## Task brief
Look through the listing below and report every line that contains "newcommand".
------------------------
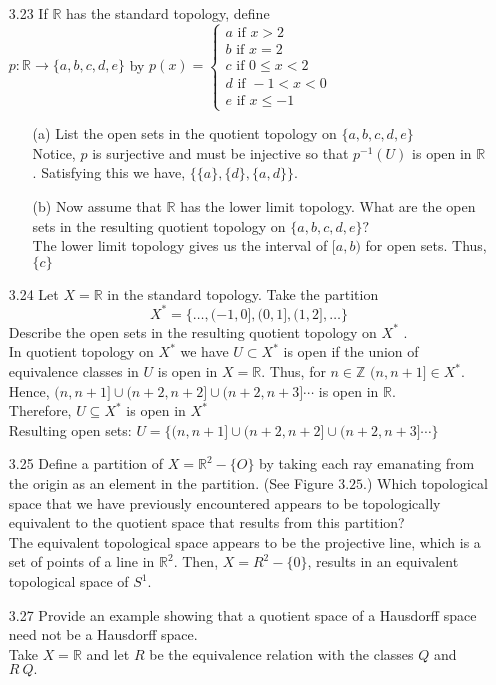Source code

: \documentclass[12pt]{article}
\newcommand{\Z}{\mathds{Z}}
\newcommand{\R}{\mathds{R}}
\begin{document}
\begin{enumerate}
	\item[3.23] If $ \R $ has the standard topology, define \\
	$p : \mathbb { R } \rightarrow \{ a , b , c , d , e \}$ by $p ( x ) = \left\{ \begin{array} { l } { a \text { if } x > 2 } \\ { b \text { if } x = 2 } \\ { c \text { if } 0\leq x < 2 }  \\ { d \text { if } - 1 < x < 0 } \\ { e \text { if } x \leq - 1 } \end{array} \right.$
	\begin{enumerate}
		\item[(a)] List the open sets in the quotient topology on $\{ a , b , c , d , e \}$\\
		Notice, $ p $ is surjective and must be injective so that $ p^{-1}(U) $ is open in $ \R $. Satisfying this we have, $ \{\{a\},\{d\},\{a,d\}\} $.
		
		\item[(b)] Now assume that $\mathbb { R }$ has the lower limit topology. What are the open sets in the resulting quotient topology on $\{ a , b , c , d , e \} ?$\\
		The lower limit topology gives us the interval of $ [a,b) $ for open sets. Thus, $ \{c\} $
	\end{enumerate}

	\item[3.24] Let $X = \mathbb { R }$ in the standard topology. Take the partition
		\[X ^ { * } = \{ \ldots , ( - 1,0 ] , ( 0,1 ] , ( 1,2 ] , \ldots \}\]
	Describe the open sets in the resulting quotient topology on $X ^ { * }$ .\\
	In quotient topology on $ X^* $ we have $ U\subset X^* $ is open if the union of equivalence classes in $ U $ is open in $ X=\R $. Thus, for $ n\in\Z $ $ (n,n+1]\in X^* $. Hence, $ (n,n+1]\cup(n+2,n+2]\cup(n+2,n+3]\cdots $ is open in $ \R $. \\
	Therefore, $ U\subseteq X^* $ is open in $ X^*$\\
	Resulting open sets: $U =\{(n,n+1]\cup(n+2,n+2]\cup(n+2,n+3]\cdots\} $
	
	\item[3.25] Define a partition of $X = \mathbb { R } ^ { 2 } - \{ O \}$ by taking each ray emanating from the origin as an element in the partition. (See Figure $3.25 .$) Which topological space that we have previously encountered appears to be topologically equivalent to the quotient space that results from this partition?\\
	The equivalent topological space appears to be the projective line, which is a set of points of a line in $ \R^2 $. Then, $ X = R^2-\{0\} $, results in an equivalent topological space of $ S^1 $.
	\item[3.27] Provide an example showing that a quotient space of a Hausdorff space need not be a Hausdorff space.\\
	Take $ X = \R $ and let $ R $ be the equivalence relation with the classes $ Q $ and $ R\ Q. $                          
	

\end{enumerate}
\end{document}
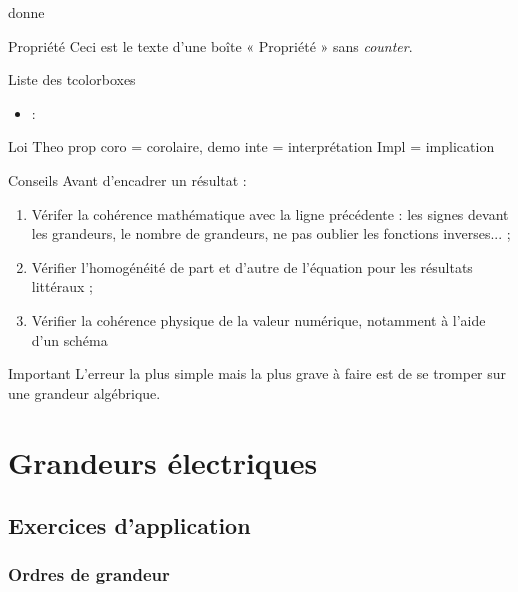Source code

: \documentclass[10pt,a5paper,notitlepage]{book}
\begin{document}
donne

\begin{NCprop}{Propriété}
    Ceci est le texte d'une boîte « Propriété » sans \textit{counter}.
\end{NCprop}

\begin{NCdefi}{Liste des tcolorboxes}
    \begin{itemize}
        \item {} : 
    \end{itemize}
\end{NCdefi}

Loi
Theo
prop
coro = corolaire,
demo
inte = interprétation
Impl = implication

\begin{NCcoro}{Conseils}
    Avant d'encadrer un résultat :
    \begin{enumerate}
        \item Vérifer la cohérence mathématique avec la ligne précédente : les
            signes devant les grandeurs, le nombre de grandeurs, ne pas oublier
            les fonctions inverses... ;
        \item Vérifier l'homogénéité de part et d'autre de l'équation pour les
            résultats littéraux ;
        \item Vérifier la cohérence physique de la valeur numérique, notamment à
            l'aide d'un schéma
    \end{enumerate}
\end{NCcoro}

\begin{NCimpo}{Important}
    L'erreur la plus simple mais la plus grave à faire est de se tromper sur une
    grandeur algébrique.
    \begin{center}
    \end{center}
\end{NCimpo}

\chapter{Grandeurs électriques}\label{ch:O1}
\vspace*{-24pt}
\section{Exercices d'application}
\subsection{Ordres de grandeur}
\end{document}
------------------------
## Solution to this task
\newcommand{\Z}{\mathds{Z}}
\newcommand{\R}{\mathds{R}}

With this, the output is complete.